Worthy, a big believer in the use of central distribution centers (CDCs) to feed branch networks, said USESI’s regional hub-and-spoke model was “a distinct operating model and skill set that CED highly valued.”

“Even though Standard Electric (SESCO) was CED’s lone hub-and-spoke operating example, Dean Bursch’s appetite to have two totally separate models was apparent, as was their desire to enthusiastically support USESI’s continued growth,” he said. “As part of this transaction, SESCO will come under the USESI umbrella of regional companies along with Electrical Wholesalers, Monarch Electric, Weidenbach / Brown, and Lade/Danlar. No other CED business is planned to be part of USESI, as the two operating models are significantly different and the growth potential of a stand-alone USESI through further acquisitions and organic branch openings is very great in its own right.”
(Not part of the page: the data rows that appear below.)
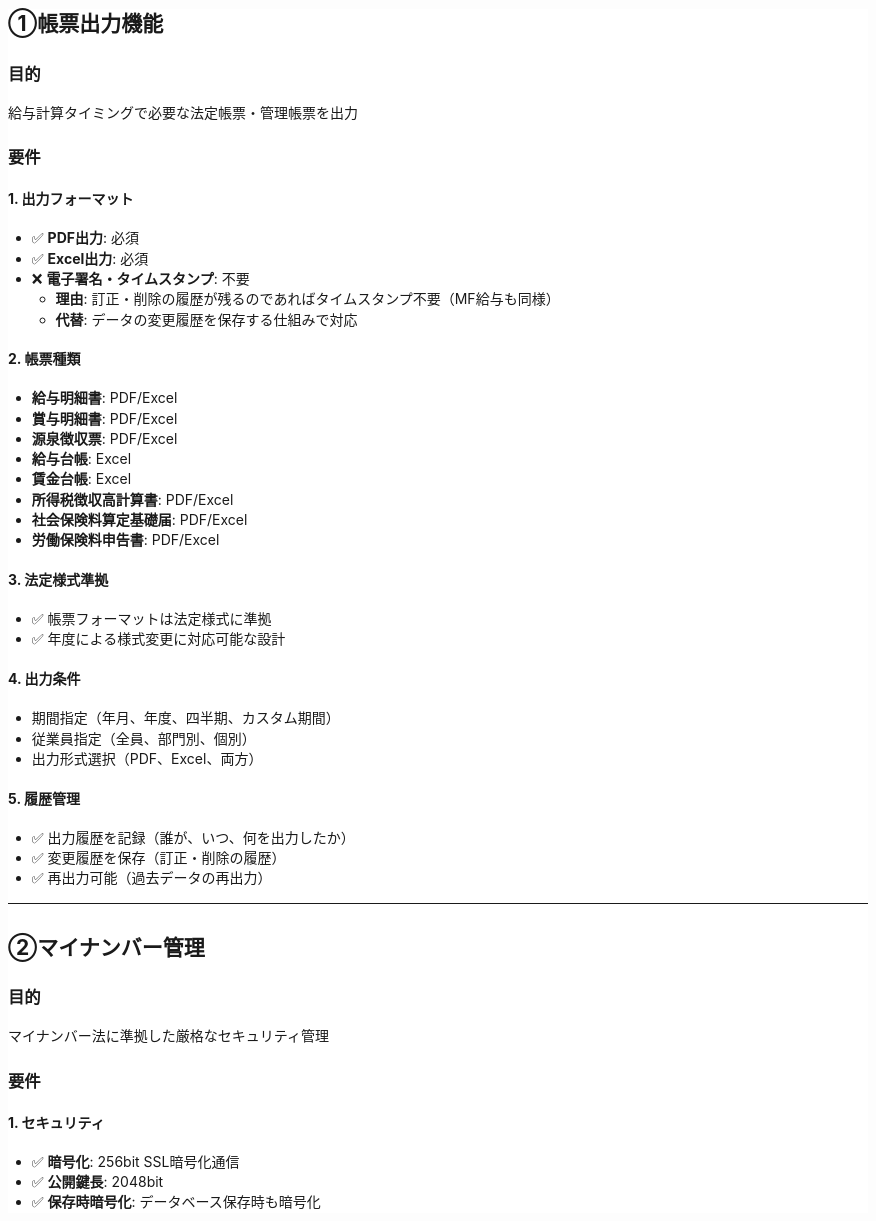 ## ①帳票出力機能

### 目的
給与計算タイミングで必要な法定帳票・管理帳票を出力

### 要件

#### 1. 出力フォーマット
- ✅ **PDF出力**: 必須
- ✅ **Excel出力**: 必須
- ❌ **電子署名・タイムスタンプ**: 不要
  - **理由**: 訂正・削除の履歴が残るのであればタイムスタンプ不要（MF給与も同様）
  - **代替**: データの変更履歴を保存する仕組みで対応

#### 2. 帳票種類
- **給与明細書**: PDF/Excel
- **賞与明細書**: PDF/Excel
- **源泉徴収票**: PDF/Excel
- **給与台帳**: Excel
- **賃金台帳**: Excel
- **所得税徴収高計算書**: PDF/Excel
- **社会保険料算定基礎届**: PDF/Excel
- **労働保険料申告書**: PDF/Excel

#### 3. 法定様式準拠
- ✅ 帳票フォーマットは法定様式に準拠
- ✅ 年度による様式変更に対応可能な設計

#### 4. 出力条件
- 期間指定（年月、年度、四半期、カスタム期間）
- 従業員指定（全員、部門別、個別）
- 出力形式選択（PDF、Excel、両方）

#### 5. 履歴管理
- ✅ 出力履歴を記録（誰が、いつ、何を出力したか）
- ✅ 変更履歴を保存（訂正・削除の履歴）
- ✅ 再出力可能（過去データの再出力）

---

## ②マイナンバー管理

### 目的
マイナンバー法に準拠した厳格なセキュリティ管理

### 要件

#### 1. セキュリティ
- ✅ **暗号化**: 256bit SSL暗号化通信
- ✅ **公開鍵長**: 2048bit
- ✅ **保存時暗号化**: データベース保存時も暗号化
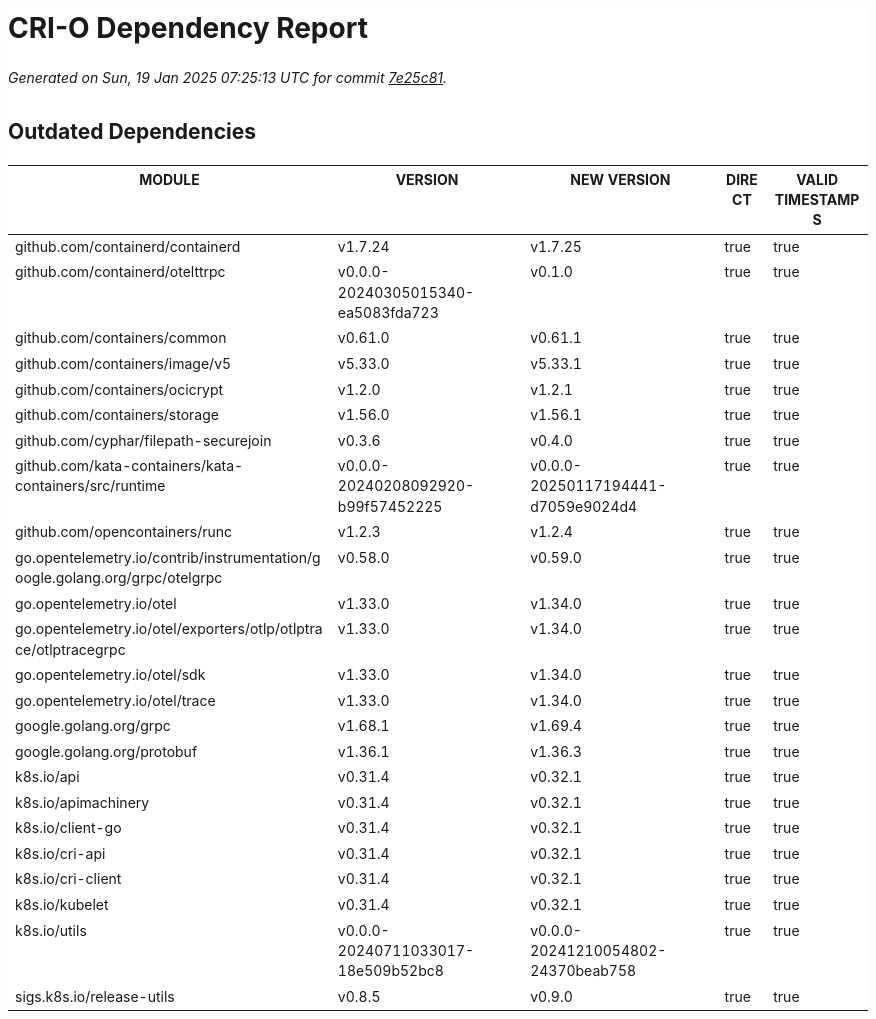 # CRI-O Dependency Report

_Generated on Sun, 19 Jan 2025 07:25:13 UTC for commit [7e25c81][0]._

[0]: https://github.com/cri-o/cri-o/commit/7e25c817836dbaa434c31f3ad243381d61b70d67

## Outdated Dependencies

|                                   MODULE                                    |              VERSION               |            NEW VERSION             | DIRECT | VALID TIMESTAMPS |
|-----------------------------------------------------------------------------|------------------------------------|------------------------------------|--------|------------------|
| github.com/containerd/containerd                                            | v1.7.24                            | v1.7.25                            | true   | true             |
| github.com/containerd/otelttrpc                                             | v0.0.0-20240305015340-ea5083fda723 | v0.1.0                             | true   | true             |
| github.com/containers/common                                                | v0.61.0                            | v0.61.1                            | true   | true             |
| github.com/containers/image/v5                                              | v5.33.0                            | v5.33.1                            | true   | true             |
| github.com/containers/ocicrypt                                              | v1.2.0                             | v1.2.1                             | true   | true             |
| github.com/containers/storage                                               | v1.56.0                            | v1.56.1                            | true   | true             |
| github.com/cyphar/filepath-securejoin                                       | v0.3.6                             | v0.4.0                             | true   | true             |
| github.com/kata-containers/kata-containers/src/runtime                      | v0.0.0-20240208092920-b99f57452225 | v0.0.0-20250117194441-d7059e9024d4 | true   | true             |
| github.com/opencontainers/runc                                              | v1.2.3                             | v1.2.4                             | true   | true             |
| go.opentelemetry.io/contrib/instrumentation/google.golang.org/grpc/otelgrpc | v0.58.0                            | v0.59.0                            | true   | true             |
| go.opentelemetry.io/otel                                                    | v1.33.0                            | v1.34.0                            | true   | true             |
| go.opentelemetry.io/otel/exporters/otlp/otlptrace/otlptracegrpc             | v1.33.0                            | v1.34.0                            | true   | true             |
| go.opentelemetry.io/otel/sdk                                                | v1.33.0                            | v1.34.0                            | true   | true             |
| go.opentelemetry.io/otel/trace                                              | v1.33.0                            | v1.34.0                            | true   | true             |
| google.golang.org/grpc                                                      | v1.68.1                            | v1.69.4                            | true   | true             |
| google.golang.org/protobuf                                                  | v1.36.1                            | v1.36.3                            | true   | true             |
| k8s.io/api                                                                  | v0.31.4                            | v0.32.1                            | true   | true             |
| k8s.io/apimachinery                                                         | v0.31.4                            | v0.32.1                            | true   | true             |
| k8s.io/client-go                                                            | v0.31.4                            | v0.32.1                            | true   | true             |
| k8s.io/cri-api                                                              | v0.31.4                            | v0.32.1                            | true   | true             |
| k8s.io/cri-client                                                           | v0.31.4                            | v0.32.1                            | true   | true             |
| k8s.io/kubelet                                                              | v0.31.4                            | v0.32.1                            | true   | true             |
| k8s.io/utils                                                                | v0.0.0-20240711033017-18e509b52bc8 | v0.0.0-20241210054802-24370beab758 | true   | true             |
| sigs.k8s.io/release-utils                                                   | v0.8.5                             | v0.9.0                             | true   | true             |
Since being founded in early 2006, USESI opened three CDCs and brought online nearly a half-million square feet of warehouse space. Worthy said the company has spent the last nine months integrating these companies, and is back on the acquisition and expansion trail with the full support of CED.

“We are a growth company and will continue to be such,” said Worthy. “The USESI executive team’s track record over the past decade has been one of prudent but consistent acquisition and organic growth in good economic times and bad. We are excited to have a sponsor that has the same high expectations as we do and recognizes our operating model’s potential.”